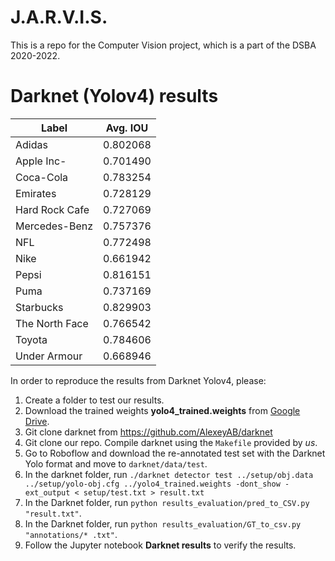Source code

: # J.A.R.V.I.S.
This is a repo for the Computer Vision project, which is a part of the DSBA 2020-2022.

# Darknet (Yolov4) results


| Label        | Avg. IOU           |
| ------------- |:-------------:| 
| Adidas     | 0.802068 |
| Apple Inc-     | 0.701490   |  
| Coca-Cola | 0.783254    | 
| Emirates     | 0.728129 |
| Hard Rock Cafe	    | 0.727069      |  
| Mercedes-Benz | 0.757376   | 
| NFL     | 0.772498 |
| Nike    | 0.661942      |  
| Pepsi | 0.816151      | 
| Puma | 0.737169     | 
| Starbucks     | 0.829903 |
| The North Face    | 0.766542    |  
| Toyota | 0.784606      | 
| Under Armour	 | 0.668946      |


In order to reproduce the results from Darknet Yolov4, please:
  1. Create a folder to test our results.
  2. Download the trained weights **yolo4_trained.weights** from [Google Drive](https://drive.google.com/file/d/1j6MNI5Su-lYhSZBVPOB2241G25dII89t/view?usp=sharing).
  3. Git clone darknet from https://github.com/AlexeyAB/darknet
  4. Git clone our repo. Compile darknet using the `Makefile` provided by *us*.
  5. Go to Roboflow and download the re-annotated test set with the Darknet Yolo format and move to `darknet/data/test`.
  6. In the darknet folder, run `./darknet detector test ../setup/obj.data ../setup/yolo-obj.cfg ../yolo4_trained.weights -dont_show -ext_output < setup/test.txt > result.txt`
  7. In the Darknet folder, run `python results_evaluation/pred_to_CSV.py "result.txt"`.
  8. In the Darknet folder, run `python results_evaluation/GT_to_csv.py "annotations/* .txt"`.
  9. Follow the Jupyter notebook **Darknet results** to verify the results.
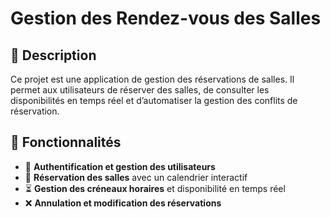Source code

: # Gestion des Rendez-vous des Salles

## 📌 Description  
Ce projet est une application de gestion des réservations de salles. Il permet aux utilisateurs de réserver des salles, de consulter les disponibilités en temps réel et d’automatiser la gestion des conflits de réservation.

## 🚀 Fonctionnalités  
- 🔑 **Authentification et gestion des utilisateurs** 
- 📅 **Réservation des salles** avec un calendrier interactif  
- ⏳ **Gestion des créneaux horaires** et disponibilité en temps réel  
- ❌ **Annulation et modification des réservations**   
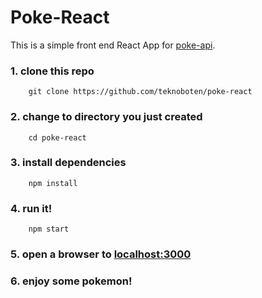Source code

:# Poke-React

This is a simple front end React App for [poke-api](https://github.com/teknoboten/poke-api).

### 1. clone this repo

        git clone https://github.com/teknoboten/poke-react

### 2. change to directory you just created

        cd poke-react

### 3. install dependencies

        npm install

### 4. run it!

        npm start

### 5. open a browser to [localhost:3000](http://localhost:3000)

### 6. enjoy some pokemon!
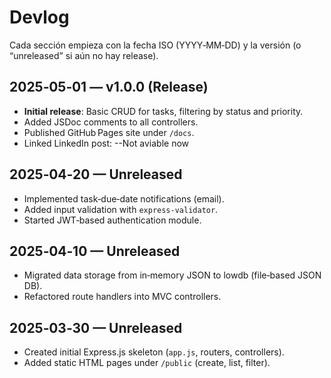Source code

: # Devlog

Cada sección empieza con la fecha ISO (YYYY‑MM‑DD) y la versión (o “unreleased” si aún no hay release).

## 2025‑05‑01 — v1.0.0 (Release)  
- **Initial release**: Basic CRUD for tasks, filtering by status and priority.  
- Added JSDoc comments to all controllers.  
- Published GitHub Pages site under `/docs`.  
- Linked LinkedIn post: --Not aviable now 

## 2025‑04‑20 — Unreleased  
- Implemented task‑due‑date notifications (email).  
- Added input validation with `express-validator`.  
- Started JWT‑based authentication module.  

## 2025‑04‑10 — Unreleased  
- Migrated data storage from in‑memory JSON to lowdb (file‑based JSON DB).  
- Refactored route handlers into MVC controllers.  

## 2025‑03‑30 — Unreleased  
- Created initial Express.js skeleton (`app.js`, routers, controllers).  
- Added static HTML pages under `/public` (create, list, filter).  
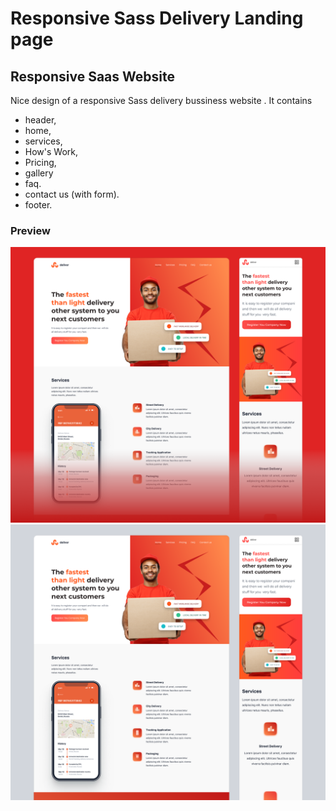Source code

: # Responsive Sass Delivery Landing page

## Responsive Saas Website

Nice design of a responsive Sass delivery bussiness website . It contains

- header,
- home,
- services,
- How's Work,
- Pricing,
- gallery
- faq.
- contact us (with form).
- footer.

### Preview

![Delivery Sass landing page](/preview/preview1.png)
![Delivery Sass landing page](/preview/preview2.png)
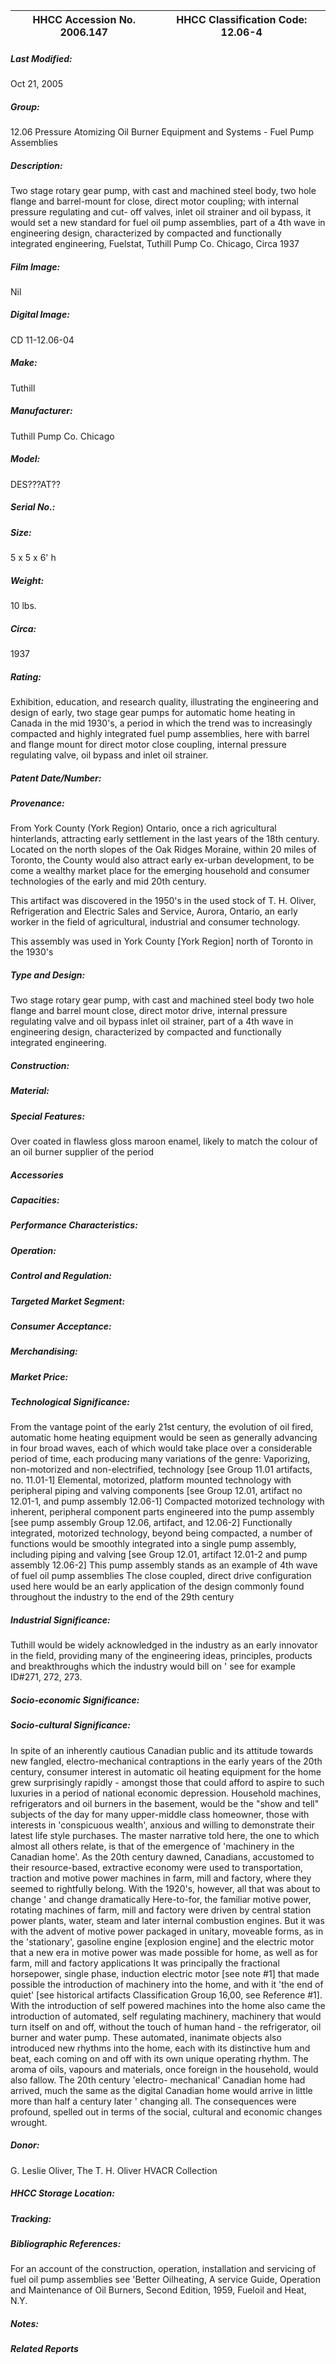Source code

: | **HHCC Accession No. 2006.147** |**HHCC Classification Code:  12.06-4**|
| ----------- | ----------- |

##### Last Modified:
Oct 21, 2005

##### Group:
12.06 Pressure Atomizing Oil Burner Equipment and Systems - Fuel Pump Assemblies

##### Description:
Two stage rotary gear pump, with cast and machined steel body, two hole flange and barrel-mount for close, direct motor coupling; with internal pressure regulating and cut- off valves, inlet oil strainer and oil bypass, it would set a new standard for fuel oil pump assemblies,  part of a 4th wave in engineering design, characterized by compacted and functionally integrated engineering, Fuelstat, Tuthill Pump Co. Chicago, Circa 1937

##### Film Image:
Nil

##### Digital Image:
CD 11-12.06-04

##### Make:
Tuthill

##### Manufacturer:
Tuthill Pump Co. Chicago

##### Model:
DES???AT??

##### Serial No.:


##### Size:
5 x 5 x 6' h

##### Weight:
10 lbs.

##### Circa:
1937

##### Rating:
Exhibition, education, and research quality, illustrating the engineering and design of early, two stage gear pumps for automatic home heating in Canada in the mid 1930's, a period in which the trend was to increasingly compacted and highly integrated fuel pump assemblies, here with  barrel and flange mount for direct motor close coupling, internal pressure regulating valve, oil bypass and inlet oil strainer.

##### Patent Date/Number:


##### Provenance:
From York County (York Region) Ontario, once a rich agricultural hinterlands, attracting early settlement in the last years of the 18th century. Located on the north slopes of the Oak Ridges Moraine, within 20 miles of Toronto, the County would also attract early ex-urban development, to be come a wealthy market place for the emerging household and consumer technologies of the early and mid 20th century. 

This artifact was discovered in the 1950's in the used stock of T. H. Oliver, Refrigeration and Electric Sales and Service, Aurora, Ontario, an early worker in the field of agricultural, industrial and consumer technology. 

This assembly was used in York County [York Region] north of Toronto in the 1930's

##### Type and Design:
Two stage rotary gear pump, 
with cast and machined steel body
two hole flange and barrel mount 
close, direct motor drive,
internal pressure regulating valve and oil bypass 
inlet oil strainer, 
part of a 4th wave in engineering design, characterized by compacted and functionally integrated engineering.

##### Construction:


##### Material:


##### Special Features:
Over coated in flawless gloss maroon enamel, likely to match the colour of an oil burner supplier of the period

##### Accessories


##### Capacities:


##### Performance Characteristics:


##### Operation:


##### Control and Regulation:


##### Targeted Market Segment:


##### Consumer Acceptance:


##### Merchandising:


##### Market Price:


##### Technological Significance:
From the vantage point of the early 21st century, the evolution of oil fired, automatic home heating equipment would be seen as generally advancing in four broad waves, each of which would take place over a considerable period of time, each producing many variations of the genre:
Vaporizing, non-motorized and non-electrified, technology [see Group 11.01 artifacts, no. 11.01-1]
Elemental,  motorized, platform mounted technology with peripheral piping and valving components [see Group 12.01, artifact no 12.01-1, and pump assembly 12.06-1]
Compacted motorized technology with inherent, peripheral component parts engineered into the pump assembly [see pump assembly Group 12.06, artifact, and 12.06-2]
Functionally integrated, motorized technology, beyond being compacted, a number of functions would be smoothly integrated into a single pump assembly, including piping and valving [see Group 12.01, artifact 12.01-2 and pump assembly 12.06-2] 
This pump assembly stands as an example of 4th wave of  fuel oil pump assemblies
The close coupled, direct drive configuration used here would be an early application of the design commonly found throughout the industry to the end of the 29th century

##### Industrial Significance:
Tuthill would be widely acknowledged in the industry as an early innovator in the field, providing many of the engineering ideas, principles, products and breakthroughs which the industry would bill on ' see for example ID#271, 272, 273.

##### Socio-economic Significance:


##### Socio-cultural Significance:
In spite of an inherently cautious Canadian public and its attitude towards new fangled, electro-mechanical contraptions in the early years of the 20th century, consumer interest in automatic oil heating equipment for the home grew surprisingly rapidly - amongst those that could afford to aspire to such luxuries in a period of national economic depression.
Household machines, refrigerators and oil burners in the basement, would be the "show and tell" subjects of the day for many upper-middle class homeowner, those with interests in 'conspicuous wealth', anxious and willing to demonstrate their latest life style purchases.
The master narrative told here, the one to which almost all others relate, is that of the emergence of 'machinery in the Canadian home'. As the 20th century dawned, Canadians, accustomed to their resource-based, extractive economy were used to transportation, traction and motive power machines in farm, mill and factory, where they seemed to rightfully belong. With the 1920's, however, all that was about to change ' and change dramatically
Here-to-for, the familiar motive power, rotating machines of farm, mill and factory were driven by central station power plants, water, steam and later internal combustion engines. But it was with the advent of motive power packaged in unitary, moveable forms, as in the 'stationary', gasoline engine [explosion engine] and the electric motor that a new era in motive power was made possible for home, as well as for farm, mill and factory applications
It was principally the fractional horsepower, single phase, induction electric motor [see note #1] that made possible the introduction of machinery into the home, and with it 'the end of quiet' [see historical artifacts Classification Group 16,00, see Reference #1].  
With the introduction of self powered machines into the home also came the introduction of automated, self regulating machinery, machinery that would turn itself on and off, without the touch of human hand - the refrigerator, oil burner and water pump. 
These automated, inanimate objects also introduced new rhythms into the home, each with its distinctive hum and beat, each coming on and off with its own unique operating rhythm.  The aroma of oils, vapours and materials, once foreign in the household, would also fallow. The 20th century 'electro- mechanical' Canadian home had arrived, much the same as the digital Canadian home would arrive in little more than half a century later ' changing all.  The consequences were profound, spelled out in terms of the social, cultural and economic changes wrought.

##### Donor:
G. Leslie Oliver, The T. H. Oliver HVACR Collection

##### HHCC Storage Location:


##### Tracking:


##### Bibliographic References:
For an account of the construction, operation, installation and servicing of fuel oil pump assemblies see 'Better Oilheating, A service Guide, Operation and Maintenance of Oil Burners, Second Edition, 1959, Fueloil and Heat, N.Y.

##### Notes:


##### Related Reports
========
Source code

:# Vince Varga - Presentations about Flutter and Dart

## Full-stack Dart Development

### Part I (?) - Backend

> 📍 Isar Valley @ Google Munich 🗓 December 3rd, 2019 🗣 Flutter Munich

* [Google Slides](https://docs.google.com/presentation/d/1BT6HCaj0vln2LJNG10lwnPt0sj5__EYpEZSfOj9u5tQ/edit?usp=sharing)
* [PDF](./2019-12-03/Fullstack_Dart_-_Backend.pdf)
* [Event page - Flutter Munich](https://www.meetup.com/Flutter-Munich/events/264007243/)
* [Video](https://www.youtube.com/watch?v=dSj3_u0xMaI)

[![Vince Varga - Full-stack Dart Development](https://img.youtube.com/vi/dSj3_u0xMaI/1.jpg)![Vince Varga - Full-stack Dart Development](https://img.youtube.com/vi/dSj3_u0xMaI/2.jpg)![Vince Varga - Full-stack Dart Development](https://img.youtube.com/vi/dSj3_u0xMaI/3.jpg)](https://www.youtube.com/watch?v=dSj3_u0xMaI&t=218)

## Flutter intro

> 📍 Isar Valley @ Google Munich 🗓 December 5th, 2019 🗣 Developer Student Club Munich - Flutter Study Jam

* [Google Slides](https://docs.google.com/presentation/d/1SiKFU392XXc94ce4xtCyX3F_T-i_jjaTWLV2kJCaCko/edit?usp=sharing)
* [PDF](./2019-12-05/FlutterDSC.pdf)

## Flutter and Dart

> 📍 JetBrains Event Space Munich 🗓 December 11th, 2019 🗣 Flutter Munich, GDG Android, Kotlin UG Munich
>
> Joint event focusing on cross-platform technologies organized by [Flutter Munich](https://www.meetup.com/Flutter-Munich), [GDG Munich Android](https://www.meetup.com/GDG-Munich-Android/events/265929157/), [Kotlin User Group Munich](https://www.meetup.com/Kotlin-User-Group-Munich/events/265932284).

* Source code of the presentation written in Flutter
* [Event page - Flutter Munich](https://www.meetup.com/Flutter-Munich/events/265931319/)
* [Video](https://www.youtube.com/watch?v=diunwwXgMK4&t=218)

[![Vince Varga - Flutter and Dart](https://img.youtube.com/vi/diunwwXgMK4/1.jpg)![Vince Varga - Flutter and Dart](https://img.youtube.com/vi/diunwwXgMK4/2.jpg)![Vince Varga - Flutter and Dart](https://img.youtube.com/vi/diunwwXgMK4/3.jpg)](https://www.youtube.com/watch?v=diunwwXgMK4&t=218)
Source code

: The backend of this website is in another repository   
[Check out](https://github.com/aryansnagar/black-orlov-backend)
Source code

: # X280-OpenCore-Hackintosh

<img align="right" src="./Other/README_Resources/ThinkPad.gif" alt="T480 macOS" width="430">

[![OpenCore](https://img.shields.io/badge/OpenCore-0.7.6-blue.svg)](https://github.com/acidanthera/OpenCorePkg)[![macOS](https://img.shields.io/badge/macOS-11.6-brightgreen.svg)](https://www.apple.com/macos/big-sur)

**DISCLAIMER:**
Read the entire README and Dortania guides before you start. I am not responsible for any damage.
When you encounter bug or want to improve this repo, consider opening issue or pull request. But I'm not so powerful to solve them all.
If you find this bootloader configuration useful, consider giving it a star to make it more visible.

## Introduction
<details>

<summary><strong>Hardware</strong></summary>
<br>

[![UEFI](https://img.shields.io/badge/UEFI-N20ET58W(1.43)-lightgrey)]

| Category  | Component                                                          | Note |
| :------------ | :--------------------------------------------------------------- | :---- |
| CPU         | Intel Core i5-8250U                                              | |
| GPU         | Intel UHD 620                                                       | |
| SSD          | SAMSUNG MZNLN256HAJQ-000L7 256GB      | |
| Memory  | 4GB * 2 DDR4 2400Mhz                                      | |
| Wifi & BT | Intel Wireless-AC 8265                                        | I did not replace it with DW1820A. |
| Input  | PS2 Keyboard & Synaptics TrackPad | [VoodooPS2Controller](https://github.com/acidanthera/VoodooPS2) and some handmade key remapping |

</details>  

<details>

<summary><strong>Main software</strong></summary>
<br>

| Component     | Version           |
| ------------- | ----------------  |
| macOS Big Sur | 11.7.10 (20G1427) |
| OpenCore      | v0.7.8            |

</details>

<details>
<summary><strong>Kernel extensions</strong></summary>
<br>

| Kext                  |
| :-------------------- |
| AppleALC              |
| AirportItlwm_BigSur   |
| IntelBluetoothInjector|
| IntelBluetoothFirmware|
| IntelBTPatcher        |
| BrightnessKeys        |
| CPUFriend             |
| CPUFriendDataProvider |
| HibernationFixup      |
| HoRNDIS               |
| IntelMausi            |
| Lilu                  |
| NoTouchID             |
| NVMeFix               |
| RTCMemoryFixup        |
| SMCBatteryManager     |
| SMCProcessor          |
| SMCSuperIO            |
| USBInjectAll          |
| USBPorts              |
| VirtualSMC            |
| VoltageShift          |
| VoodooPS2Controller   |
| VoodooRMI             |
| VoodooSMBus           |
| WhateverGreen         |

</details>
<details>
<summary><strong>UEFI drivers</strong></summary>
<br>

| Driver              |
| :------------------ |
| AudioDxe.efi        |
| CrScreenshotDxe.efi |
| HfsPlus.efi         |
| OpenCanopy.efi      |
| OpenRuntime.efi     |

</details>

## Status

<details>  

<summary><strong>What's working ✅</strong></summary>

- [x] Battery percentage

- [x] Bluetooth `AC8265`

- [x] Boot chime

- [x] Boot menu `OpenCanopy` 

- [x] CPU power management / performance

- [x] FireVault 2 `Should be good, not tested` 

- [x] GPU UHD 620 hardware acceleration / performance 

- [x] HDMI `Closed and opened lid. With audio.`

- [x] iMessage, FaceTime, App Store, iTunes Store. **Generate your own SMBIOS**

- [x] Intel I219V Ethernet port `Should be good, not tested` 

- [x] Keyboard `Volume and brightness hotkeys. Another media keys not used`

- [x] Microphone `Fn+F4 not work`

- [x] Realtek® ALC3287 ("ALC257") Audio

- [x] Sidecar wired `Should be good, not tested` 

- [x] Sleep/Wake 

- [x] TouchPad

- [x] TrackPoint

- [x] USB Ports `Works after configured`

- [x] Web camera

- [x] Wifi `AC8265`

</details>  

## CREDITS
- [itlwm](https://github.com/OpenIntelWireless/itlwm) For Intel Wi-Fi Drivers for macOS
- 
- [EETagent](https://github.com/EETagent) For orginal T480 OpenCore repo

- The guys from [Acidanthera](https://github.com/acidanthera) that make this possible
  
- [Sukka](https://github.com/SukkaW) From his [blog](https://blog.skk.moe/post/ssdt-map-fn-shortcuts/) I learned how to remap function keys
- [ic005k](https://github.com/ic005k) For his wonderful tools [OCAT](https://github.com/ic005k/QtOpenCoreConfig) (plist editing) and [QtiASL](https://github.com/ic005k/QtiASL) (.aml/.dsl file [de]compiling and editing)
========
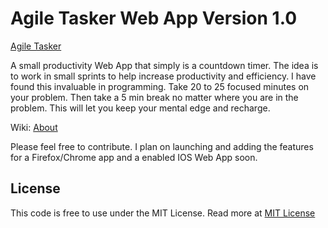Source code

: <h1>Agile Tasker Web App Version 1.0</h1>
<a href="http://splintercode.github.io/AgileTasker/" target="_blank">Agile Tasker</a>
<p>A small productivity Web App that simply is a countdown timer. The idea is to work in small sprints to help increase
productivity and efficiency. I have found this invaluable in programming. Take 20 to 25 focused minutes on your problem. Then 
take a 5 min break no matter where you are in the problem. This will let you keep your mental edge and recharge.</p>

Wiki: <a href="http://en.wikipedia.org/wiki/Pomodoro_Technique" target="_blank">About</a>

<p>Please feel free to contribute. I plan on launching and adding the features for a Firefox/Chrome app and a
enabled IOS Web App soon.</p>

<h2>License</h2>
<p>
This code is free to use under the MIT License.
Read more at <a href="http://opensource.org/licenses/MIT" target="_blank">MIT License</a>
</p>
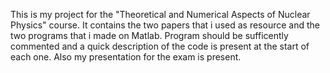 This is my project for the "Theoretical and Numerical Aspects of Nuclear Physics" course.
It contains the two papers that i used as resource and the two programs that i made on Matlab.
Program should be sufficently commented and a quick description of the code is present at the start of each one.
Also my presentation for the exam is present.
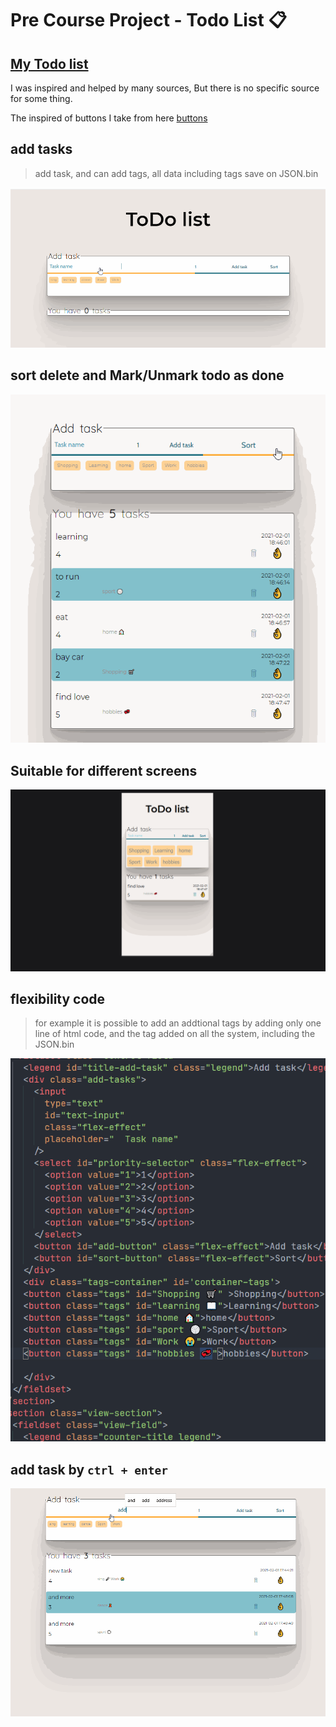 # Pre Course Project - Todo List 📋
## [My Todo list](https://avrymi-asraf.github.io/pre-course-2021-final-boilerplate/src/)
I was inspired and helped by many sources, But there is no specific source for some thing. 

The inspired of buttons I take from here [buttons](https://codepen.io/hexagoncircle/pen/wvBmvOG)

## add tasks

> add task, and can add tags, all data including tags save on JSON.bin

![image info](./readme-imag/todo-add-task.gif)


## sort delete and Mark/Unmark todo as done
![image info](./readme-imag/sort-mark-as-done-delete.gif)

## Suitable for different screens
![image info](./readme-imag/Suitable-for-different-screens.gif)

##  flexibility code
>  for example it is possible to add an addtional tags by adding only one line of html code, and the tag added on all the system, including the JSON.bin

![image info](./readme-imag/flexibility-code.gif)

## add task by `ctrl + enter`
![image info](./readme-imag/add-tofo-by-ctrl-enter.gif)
========
### [Task]
Please reproduce the lines from the line with "- [itlwm](https://github.com/OpenIntelWireless/itlwm) For" to the line with "- [ic005k](https://github.com/ic005k) For", both ends included, exactly as they appear above.

### [Response to the exercise]
- [itlwm](https://github.com/OpenIntelWireless/itlwm) For Intel Wi-Fi Drivers for macOS
- 
- [EETagent](https://github.com/EETagent) For orginal T480 OpenCore repo

- The guys from [Acidanthera](https://github.com/acidanthera) that make this possible
  
- [Sukka](https://github.com/SukkaW) From his [blog](https://blog.skk.moe/post/ssdt-map-fn-shortcuts/) I learned how to remap function keys
- [ic005k](https://github.com/ic005k) For his wonderful tools [OCAT](https://github.com/ic005k/QtOpenCoreConfig) (plist editing) and [QtiASL](https://github.com/ic005k/QtiASL) (.aml/.dsl file [de]compiling and editing)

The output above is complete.